Two years on and the parameters have been rearranged. The Rio Mantero has now been declared to be the new source. It's judged to be 80km longer. Like waterfalls, it must be difficult to decide on a set of conditions upon which to enumerate, be that volume, width, height or lies. Other contenders must exist. If only because there's so much scope for aggrandisement by contending local authorities.

It's all semantics; what's fact is we're cycling up an impressive gully. A canyon that contains an incongruous mix of bananas and sheep, pines and papayas, that steel green river and an exciting road. Ask a child to draw a twisty road and they might well produce what we have been riding for two days. One moment it is a voluptuous two-truck width, the next it's turned anorexic. Of course this is when the taxi car and the quarry lorry meet. At times the never-parallel white lines that the engineers have considerately painted, disappear over the edge, the asphalt undercut and washing away. A soft slump in the tar that makes me grateful that we're travelling supposedly on the landward side. Except we're not. The inside, the cliffside, on this wet morning, is birthing a rubble of small stones that I can hear skittering down and can see peppering across the road; that, and the best way to see around corners is to hug the outside berm. It's true that corner-approaching traffic hoot their horns, only the reverberating echo makes it near impossible to tell if they're in front, they're meeting colleagues or their hooter simply requires exercise.
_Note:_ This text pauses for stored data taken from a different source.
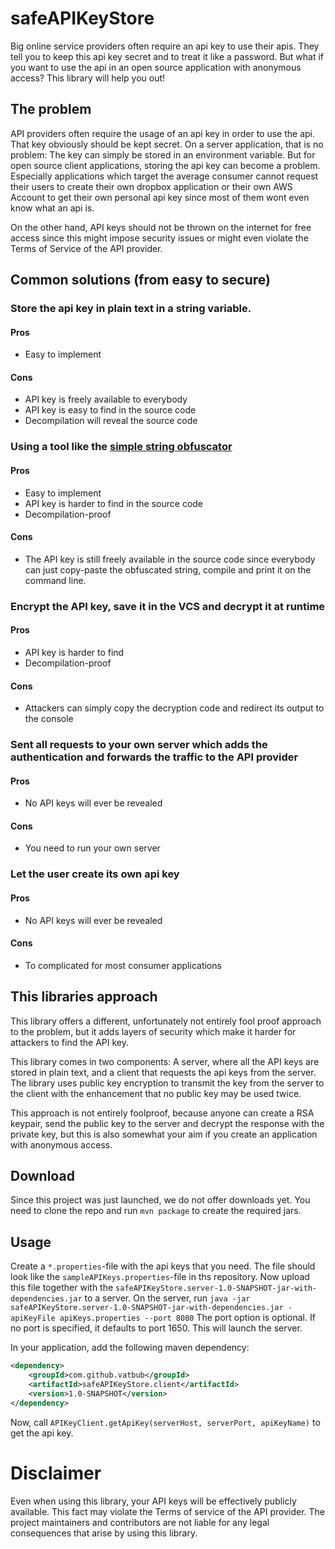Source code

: # safeAPIKeyStore
Big online service providers often require an api key to use their apis. They tell you to keep this api key secret and to treat it like a password.
But what if you want to use the api in an open source application with anonymous access? This library will help you out!

## The problem
API providers often require the usage of an api key in order to use the api. 
That key obviously should be kept secret. On a server application, that is no problem: 
The key can simply be stored in an environment variable.
But for open source client applications, storing the api key can become a problem. 
Especially applications which target the average consumer cannot request their users to create
their own dropbox application or their own AWS Account to get their own personal api key since 
most of them wont even know what an api is.

On the other hand, API keys should not be thrown on the internet for free access since this 
might impose security issues or might even violate the Terms of Service of the API provider.

## Common solutions (from easy to secure)
### Store the api key in plain text in a string variable.
#### Pros
- Easy to implement
#### Cons
- API key is freely available to everybody
- API key is easy to find in the source code
- Decompilation will reveal the source code
### Using a tool like the [simple string obfuscator](https://github.com/shamanland/simple-string-obfuscator)
#### Pros
- Easy to implement
- API key is harder to find in the source code
- Decompilation-proof
#### Cons
- The API key is still freely available in the source code since everybody can just copy-paste the obfuscated string, compile and print it on the command line.
### Encrypt the API key, save it in the VCS and decrypt it at runtime
#### Pros
- API key is harder to find
- Decompilation-proof
#### Cons
- Attackers can simply copy the decryption code and redirect its output to the console
### Sent all requests to your own server which adds the authentication and forwards the traffic to the API provider
#### Pros
- No API keys will ever be revealed
#### Cons
- You need to run your own server
### Let the user create its own api key
#### Pros
- No API keys will ever be revealed
#### Cons
- To complicated for most consumer applications

## This libraries approach
This library offers a different, unfortunately not entirely fool proof approach to the problem, but it adds layers of security which make it harder for attackers to find the API key.

This library comes in two components: A server, where all the API keys are stored in plain text, and a client that requests the api keys from the server.
The library uses public key encryption to transmit the key from the server to the client with the enhancement that no public key may be used twice.

This approach is not entirely foolproof, because anyone can create a RSA keypair, send the public key to the server and decrypt the response with the private key, 
but this is also somewhat your aim if you create an application with anonymous access.

## Download
Since this project was just launched, we do not offer downloads yet. You need to clone the repo and run `mvn package` to create the required jars.

## Usage
Create a `*.properties`-file with the api keys that you need. The file should look like the `sampleAPIKeys.properties`-file in ths repository.
Now upload this file together with the `safeAPIKeyStore.server-1.0-SNAPSHOT-jar-with-dependencies.jar` to a server. 
On the server, run `java -jar safeAPIKeyStore.server-1.0-SNAPSHOT-jar-with-dependencies.jar -apiKeyFile apiKeys.properties --port 8080`
The port option is optional. If no port is specified, it defaults to port 1650.
This will launch the server.

In your application, add the following maven dependency:

```xml
<dependency>
    <groupId>com.github.vatbub</groupId>
    <artifactId>safeAPIKeyStore.client</artifactId>
    <version>1.0-SNAPSHOT</version>
</dependency>
```

Now, call `APIKeyClient.getApiKey(serverHost, serverPort, apiKeyName)` to get the api key.

# Disclaimer
Even when using this library, your API keys will be effectively publicly available. This fact may violate the Terms of service of the API provider.
The project maintainers and contributors are not liable for any legal consequences that arise by using this library. 
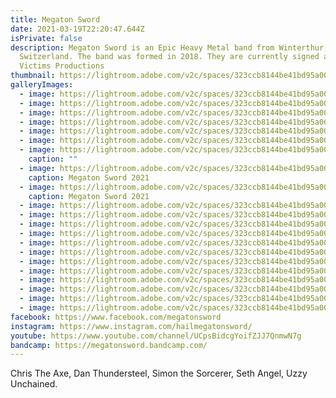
 ```yaml
---
title: Megaton Sword
date: 2021-03-19T22:20:47.644Z
isPrivate: false
description: Megaton Sword is an Epic Heavy Metal band from Winterthur,
  Switzerland. The band was formed in 2018. They are currently signed at Dying
  Victims Productions
thumbnail: https://lightroom.adobe.com/v2c/spaces/323ccb8144be41bd95a00bec4c4a31fc/assets/98cdb395245c99cbd4b244d5694ff062/revisions/eb92d40dd81240a4bae5dbb83c0abcb8/renditions/cf182bf24349e49d50cbdd24736042c2
galleryImages:
  - image: https://lightroom.adobe.com/v2c/spaces/323ccb8144be41bd95a00bec4c4a31fc/assets/98cdb395245c99cbd4b244d5694ff062/revisions/eb92d40dd81240a4bae5dbb83c0abcb8/renditions/cf182bf24349e49d50cbdd24736042c2
  - image: https://lightroom.adobe.com/v2c/spaces/323ccb8144be41bd95a00bec4c4a31fc/assets/476d5827ad6c0d4e7b00dff394ef04f2/revisions/742f0470f3fb46e2b42f9baf5cc4e3b6/renditions/6930b13bf266d48616aa3a898d1e7b68
  - image: https://lightroom.adobe.com/v2c/spaces/323ccb8144be41bd95a00bec4c4a31fc/assets/11968d52a9f8ff70431e5d069684998a/revisions/ff7adea354ff46038e2214464faf0820/renditions/4d55f11002634d090f984dd9aa61b8b7
  - image: https://lightroom.adobe.com/v2c/spaces/323ccb8144be41bd95a00bec4c4a31fc/assets/c604ac1c07060e1a198d6b72aec7ac95/revisions/59991acd57984c22b93c4425fd9587db/renditions/0e32dbd2dd92932813e81e511c200af6
  - image: https://lightroom.adobe.com/v2c/spaces/323ccb8144be41bd95a00bec4c4a31fc/assets/ab20db884625753dba1b5f4c90bc0cc4/revisions/56fe9d3f55b740938af47b1c4cc826bc/renditions/a0d75092bcbced0118c2fa8a9850dfe2
  - image: https://lightroom.adobe.com/v2c/spaces/323ccb8144be41bd95a00bec4c4a31fc/assets/245b11b2085f82f520b57344af5aa2f8/revisions/26ffc9b532b64fb1a49785bf598dc301/renditions/65d73f11a1822f2a277fe1893e1ff692
  - image: https://lightroom.adobe.com/v2c/spaces/323ccb8144be41bd95a00bec4c4a31fc/assets/59ba0d355719ac1208f5a49cb2dd9b5f/revisions/b1801676abdc4dcfb741f2a6dfc71d13/renditions/0d1a78a8cbd82d247423118d562911fd
    caption: ""
  - image: https://lightroom.adobe.com/v2c/spaces/323ccb8144be41bd95a00bec4c4a31fc/assets/e0dc98fac48c03d6f75dc78efabc086c/revisions/dfc7f3ccf0a74d4f9166c4c2476a99c8/renditions/89bbf118217cee1174e04905f85c53a5
    caption: Megaton Sword 2021
  - image: https://lightroom.adobe.com/v2c/spaces/323ccb8144be41bd95a00bec4c4a31fc/assets/6e54ef04c636b9b2668a9516e0b5c52b/revisions/49dd39475f7546dcb9b4f4c5880f7c8e/renditions/c528a16e6f3f24ba1f8c9dbc07fe7a24
    caption: Megaton Sword 2021
  - image: https://lightroom.adobe.com/v2c/spaces/323ccb8144be41bd95a00bec4c4a31fc/assets/8d620055b14a5d1e04b82ac49553a379/revisions/cef0a59939f84e3fb97ab60538aa485d/renditions/bb015296d5bf4622dee3b1c7dc32c2e9
  - image: https://lightroom.adobe.com/v2c/spaces/323ccb8144be41bd95a00bec4c4a31fc/assets/9ae48246d85ba7688e7011c01cc6947c/revisions/e5eec55437fe44fe92310e8abe7a9997/renditions/ca9bffaeb653f8223f5abd3b2644b6af
  - image: https://lightroom.adobe.com/v2c/spaces/323ccb8144be41bd95a00bec4c4a31fc/assets/74d5be556195cfedbb0862cf79fd27ba/revisions/a241097f5bfd40ee8d16ad3b6a2b788f/renditions/a1388c40b3020679f227b7ad55cee939
  - image: https://lightroom.adobe.com/v2c/spaces/323ccb8144be41bd95a00bec4c4a31fc/assets/3a9ed34b7a8dae83508f5a503facfffa/revisions/8a753183bf9e4bcc9fb6d02280a88d34/renditions/d1f61c4a27ff6ef118402ba465022404
  - image: https://lightroom.adobe.com/v2c/spaces/323ccb8144be41bd95a00bec4c4a31fc/assets/737a595af7d10cae54b7815145628075/revisions/4c5753ec9aeb47d1b44ef7930df6a2df/renditions/2c1715a50b324f2b0a518912500f6b25
  - image: https://lightroom.adobe.com/v2c/spaces/323ccb8144be41bd95a00bec4c4a31fc/assets/ebabca388b53361bc1924ec4603cfe89/revisions/49978ccb63d14150a7e25d2a19b2264a/renditions/ca4888ecf247d6e46962d7866801c6e4
  - image: https://lightroom.adobe.com/v2c/spaces/323ccb8144be41bd95a00bec4c4a31fc/assets/ad6fa7d95268a18159866b1658883a5c/revisions/1f88404e87c14d8f9bbf2d38396b80db/renditions/c83b1744e7be0d1de6f4a4ae5eb37f7a
  - image: https://lightroom.adobe.com/v2c/spaces/323ccb8144be41bd95a00bec4c4a31fc/assets/d0f909073e18c51286456039eb226ac3/revisions/6845433fb9c94e7496cf294f45161ec0/renditions/a87020c4f404bd7f5ad823ddc89a3120
  - image: https://lightroom.adobe.com/v2c/spaces/323ccb8144be41bd95a00bec4c4a31fc/assets/5839b43f2745ad5397ca656f58988999/revisions/0a9bca3f82974cefadc237c7eeca6193/renditions/03bae370c20571b192cb4252f5ba3144
  - image: https://lightroom.adobe.com/v2c/spaces/323ccb8144be41bd95a00bec4c4a31fc/assets/d554d1a1156f743dbf1557de6b011c7e/revisions/72af3682b7c74bf4b6ccf9e4542dc2af/renditions/f875929b73979c4f983094120d770cb9
  - image: https://lightroom.adobe.com/v2c/spaces/323ccb8144be41bd95a00bec4c4a31fc/assets/d42ca193e408489efa04331b0a442b4b/revisions/97e2615a1c8b48b98d3269023615be03/renditions/e3f4d61086ecc67866ee84a3536fe793
  - image: https://lightroom.adobe.com/v2c/spaces/323ccb8144be41bd95a00bec4c4a31fc/assets/e8c1601aeb6a4f417f31b42604c72f86/revisions/3d473d602e5f43a1a558783b418ccd4d/renditions/6ea6c9874905ff4689926d88ed37812f
facebook: https://www.facebook.com/megatonsword
instagram: https://www.instagram.com/hailmegatonsword/
youtube: https://www.youtube.com/channel/UCpsBidcgYoifZJJ7QnmwN7g
bandcamp: https://megatonsword.bandcamp.com/
---
```

Chris The Axe, Dan Thundersteel, Simon the Sorcerer, Seth Angel, Uzzy Unchained.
That wet morning has had a dramatic effect on our crystal green river. It's been transformed into a churned up ruddy morass, carrying a burden of dissolved mountain. We follow this new incarnation, reflecting on how rare it had been to track a pristine running river. When suddenly, it returns. We back track to investigate. There's a confluence. Our newly returned green rio mixes with a raging stream that erupts out of a soft red mountain. I can hear the avalanches of rock and soil constantly gravitating down the steep slopes. It's a salient reminder of how young these mountains are and how erosion re-models a landscape.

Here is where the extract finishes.